Siza Photograph: Graeme Robertson/Guardian

‘When I was a little boy, I fell ill,» says Alvaro Siza, lighting up his sixth Camel cigarette. «My parents took me to a house high on a hill so I could breathe good air. I was allowed out on to a veranda. Here, I could look at a perfect view of a beautiful valley spread out below me. By the third week, I hated that view. I never wanted to see it again.»

From the moment he began building, in the early 1950s, Portugal’s most celebrated architect sought to frame views, to reveal landscapes, cityscapes, interiors and the ways through them. His aim was to delight the eye, and to make each creation a place of subtle revelation. Siza, now 75, has never been an architect of big statements and bigger pictures. He is, however, a designer and craftsman of some of the most considered of all modern buildings.

Siza is, quite simply, one of the world’s finest architects – which is why he is coming to Britain next month to receive the 2009 Royal Gold Medal for Architecture, an award as highly regarded today as it was back in 1848, when the first was hung around the neck of Charles Cockerell, architect of Oxford’s Ashmolean Library. The award, for a lifetime’s achievement, is a gift from the Queen made on her behalf by Riba, the Royal Institute of British Architects. In all these years, Siza is the first Portuguese architect to be so honoured, though, apart from a 2005 collaboration with Eduardo Souto de Moura and Cecil Balmond on a summer pavilion for London’s Serpentine Gallery, he has never built in Britain.

«It’s a great honour, of course,» says Siza. «My own city, Porto, is home to many British-influenced buildings; and this is where you founded your long-lived port industry. Perhaps it seems odd to have this medal [without having] built in England, but I think an architect should make the best work he can wherever his star takes him. I have chosen to work mostly at home – but yes, how nice that the work is recognised by our oldest allies.»

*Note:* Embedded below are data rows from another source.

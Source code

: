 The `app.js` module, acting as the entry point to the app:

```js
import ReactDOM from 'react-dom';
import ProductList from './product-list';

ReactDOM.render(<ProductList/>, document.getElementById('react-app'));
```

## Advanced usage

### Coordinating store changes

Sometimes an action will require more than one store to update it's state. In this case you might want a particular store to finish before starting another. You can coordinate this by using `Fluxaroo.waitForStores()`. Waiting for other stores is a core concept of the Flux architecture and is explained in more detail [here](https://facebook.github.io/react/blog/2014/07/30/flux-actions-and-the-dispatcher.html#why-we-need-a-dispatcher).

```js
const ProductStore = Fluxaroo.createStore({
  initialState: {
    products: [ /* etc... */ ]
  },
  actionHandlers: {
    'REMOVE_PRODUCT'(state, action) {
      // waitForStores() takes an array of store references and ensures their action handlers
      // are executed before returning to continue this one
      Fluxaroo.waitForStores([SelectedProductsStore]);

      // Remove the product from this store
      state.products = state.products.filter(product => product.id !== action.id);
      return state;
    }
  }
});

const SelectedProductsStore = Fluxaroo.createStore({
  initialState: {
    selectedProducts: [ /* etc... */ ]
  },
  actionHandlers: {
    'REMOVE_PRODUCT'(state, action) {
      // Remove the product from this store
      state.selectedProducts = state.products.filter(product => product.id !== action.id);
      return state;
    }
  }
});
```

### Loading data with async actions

Although he finds categories uninteresting and any attempt to list the influence of one architect on another little more than an academic game, Siza brings together more than something of the concerns of Le Corbusier, Alvar Aalto and Oscar Niemeyer, refracted through the defining lens of Porto, the northern Portuguese city where he was born, lives, works and evidently loves. The window of his low-key office frames a melancholy view of the architect’s home town. Terraces of shoulder-to-shoulder, sash-windowed buildings crafted in dark granite gleam in the light of the dazzling winter sun rising over the River Douro, all punctuated by narrow alleys, winding stone stairs and the red-tiled roofs of long, thin houses. No single building predominates. «Architecture,» says Siza, as if in explanation, «should never be an arrogant transformation of landscape or space. My wish has long been that the buildings I design have somehow always been there. I want them to be necessary, never forced.»

From his first well-known work, the Boa Nova teahouse and restaurant, completed in 1963 at the coastal edge of Porto, to the serene Serralves Museum of Contemporary Art (1997) in the same city, Siza’s buildings are as gently inspiring as they are sotto voce; his intelligent, low-cost, terraced housing, found in swathes across Portugal, could be similarly described. The Boa Nova rises from rocks bashed by Atlantic rollers, like a natural extension of the landscape. Its great roof hugs the concrete building, keeping it cool in summer and safe from storms. It offers places to stand outside, sheltered from the winds, and a restaurant with a great window that slides down in the summer, letting diners enjoy an uninhibited experience of the restless ocean. Never has a cup of tea been so exhilarating.The Serralves Museum, meanwhile, is a low-lying sequence of galleries in a handsome park, offering visitors a gentle amble through contemporary art. What’s special about the building is that, though clearly very modern, it is crafted like a traditional 1930s gallery. Every detail, even when playful, is reassuringly solid, a thing of rich marble or well-turned timber.

«At first, I wanted to be an opera singer,» says Siza, a quietly spoken, warm and well-mannered man. «Then it had to be sculpture. My father was against this. He was an engineer, born in Brazil, who wanted his children to have proper jobs. When I was 14, he took us to Barcelona. I saw Gaudi’s Sagrada Familia for the first time and that was that.»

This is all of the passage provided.